Court approval of decanting is not required but may be sought by the trustee. A decanting must be evidenced in a written instrument that states whether all, or merely a portion, of the Invaded Trust assets are being decanted.
The creator of the Invaded Trust, anyone with a right to remove or replace the decanting trustee, and any persons interested in the Invaded Trust and the Appointed Trust (i.e., beneficiaries) must be given notice of the decanting. The notice must include a copy of the decanting instrument and copies of the trust instruments.
Decanting becomes effective thirty days after all interested parties have received notice, unless those entitled to notice consent in writing to an earlier effective date. Before the decanting becomes effective, a person interested in the Invaded Trust may object to the decanting by serving a written notice of objection upon the trustee. The decanting becomes irrevocable as of the effective date.
Not all provisions of an irrevocable trust may be modified via decanting. A beneficiary’s current right to a mandatory distribution or withdrawal right cannot be altered. Additionally, decanting cannot jeopardize existing tax benefits of an Invaded Trust or improperly benefit the trustee (e.g., increasing trustee compensation or decreasing trustee liability).
The trustee may decant to modify any provision not otherwise prohibited under the Statute. While decanting is often used to remove or change beneficiary provisions, it is also frequently used to alter trustee succession and to add or restrict trustee powers under the instrument.
After decanting, the decanted assets should be properly retitled to the Appointed Trust. If all assets of the Invaded Trust are decanted, the trustee of the Invaded Trust should also consider finally settling his or her account as trustee.
Decanting can be an efficient way to modify a trust, offering many potential benefits to trustees who might be frustrated administering an outdated irrevocable trust.

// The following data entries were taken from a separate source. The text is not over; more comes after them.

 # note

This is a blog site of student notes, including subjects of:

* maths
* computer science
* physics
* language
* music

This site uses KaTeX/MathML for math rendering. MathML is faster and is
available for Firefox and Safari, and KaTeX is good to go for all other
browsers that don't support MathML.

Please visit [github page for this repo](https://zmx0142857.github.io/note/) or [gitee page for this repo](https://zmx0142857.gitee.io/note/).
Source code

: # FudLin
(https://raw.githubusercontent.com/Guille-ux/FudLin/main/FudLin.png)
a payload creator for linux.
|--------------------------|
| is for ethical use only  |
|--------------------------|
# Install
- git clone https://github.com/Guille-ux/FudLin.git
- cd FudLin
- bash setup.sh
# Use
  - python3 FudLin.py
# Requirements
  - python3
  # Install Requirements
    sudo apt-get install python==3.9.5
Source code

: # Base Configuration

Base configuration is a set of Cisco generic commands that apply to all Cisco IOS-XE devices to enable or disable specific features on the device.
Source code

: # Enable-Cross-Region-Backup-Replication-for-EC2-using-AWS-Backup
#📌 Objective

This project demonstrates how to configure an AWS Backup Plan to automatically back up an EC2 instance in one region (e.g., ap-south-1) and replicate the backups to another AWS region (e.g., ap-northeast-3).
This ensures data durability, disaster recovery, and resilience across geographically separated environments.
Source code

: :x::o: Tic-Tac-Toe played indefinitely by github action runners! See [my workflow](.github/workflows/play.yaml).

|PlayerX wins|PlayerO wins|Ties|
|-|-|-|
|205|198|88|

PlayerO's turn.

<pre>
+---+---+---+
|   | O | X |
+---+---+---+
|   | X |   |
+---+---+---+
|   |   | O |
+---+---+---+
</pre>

Attorneys in the Phillips Lytle LLP Trusts and Estates Group provide advice and guidance to corporate and individual executors and trustees, as well as beneficiaries regarding all aspects of estate and trust administration and litigation. Kenneth A. Grossberg, partner, can be reached at 716-847-7017 or email@example.com; Benjamin S. Cranston, attorney, can be reached at 716-847-7079 or firstname.lastname@example.org. Special thanks to Madeline J. Drechsel, law clerk, for her assistance with this article.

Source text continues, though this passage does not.